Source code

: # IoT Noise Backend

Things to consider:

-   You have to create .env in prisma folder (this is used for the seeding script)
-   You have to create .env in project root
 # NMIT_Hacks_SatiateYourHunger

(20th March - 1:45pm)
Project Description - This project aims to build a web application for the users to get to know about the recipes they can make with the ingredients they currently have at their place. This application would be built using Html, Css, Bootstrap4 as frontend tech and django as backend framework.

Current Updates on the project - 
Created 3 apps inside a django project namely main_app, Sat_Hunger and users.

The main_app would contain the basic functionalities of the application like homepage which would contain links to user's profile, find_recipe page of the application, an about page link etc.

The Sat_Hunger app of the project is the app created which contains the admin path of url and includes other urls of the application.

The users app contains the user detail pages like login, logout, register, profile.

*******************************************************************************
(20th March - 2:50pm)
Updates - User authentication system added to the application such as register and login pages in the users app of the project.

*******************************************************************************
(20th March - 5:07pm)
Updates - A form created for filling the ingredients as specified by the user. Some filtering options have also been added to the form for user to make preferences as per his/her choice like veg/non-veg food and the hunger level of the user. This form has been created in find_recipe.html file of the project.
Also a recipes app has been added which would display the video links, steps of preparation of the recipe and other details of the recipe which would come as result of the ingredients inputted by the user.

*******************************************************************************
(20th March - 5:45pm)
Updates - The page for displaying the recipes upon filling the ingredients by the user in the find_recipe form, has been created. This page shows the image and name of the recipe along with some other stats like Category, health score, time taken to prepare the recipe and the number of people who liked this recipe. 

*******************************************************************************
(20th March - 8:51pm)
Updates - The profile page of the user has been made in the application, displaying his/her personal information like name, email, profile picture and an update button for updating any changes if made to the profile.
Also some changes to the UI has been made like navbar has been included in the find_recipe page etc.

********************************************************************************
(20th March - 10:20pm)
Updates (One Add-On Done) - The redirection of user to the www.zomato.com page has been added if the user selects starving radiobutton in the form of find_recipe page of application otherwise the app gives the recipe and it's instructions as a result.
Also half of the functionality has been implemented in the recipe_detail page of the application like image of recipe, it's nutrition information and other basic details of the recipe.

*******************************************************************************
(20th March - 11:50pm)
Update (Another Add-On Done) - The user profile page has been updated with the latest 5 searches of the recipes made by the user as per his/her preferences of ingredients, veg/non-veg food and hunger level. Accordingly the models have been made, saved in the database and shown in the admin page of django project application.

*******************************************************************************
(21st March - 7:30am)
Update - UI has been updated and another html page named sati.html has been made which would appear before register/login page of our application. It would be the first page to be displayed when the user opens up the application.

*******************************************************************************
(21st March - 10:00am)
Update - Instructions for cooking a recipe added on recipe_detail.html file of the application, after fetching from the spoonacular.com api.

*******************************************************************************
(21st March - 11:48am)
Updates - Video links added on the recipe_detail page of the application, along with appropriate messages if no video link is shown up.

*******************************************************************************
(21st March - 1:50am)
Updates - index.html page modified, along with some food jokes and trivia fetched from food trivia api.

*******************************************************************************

━━━━━━━━━━━━━━━━━━━━━━━━━━━━━━

Both the line containing "(20th March - 11:50pm)" and the line containing "(21st March - 7:30am)" belong in the answer. Print them and every line above that falls between them exactly, and no others.

Response to the exercise |
(20th March - 11:50pm)
Update (Another Add-On Done) - The user profile page has been updated with the latest 5 searches of the recipes made by the user as per his/her preferences of ingredients, veg/non-veg food and hunger level. Accordingly the models have been made, saved in the database and shown in the admin page of django project application.

*******************************************************************************
(21st March - 7:30am)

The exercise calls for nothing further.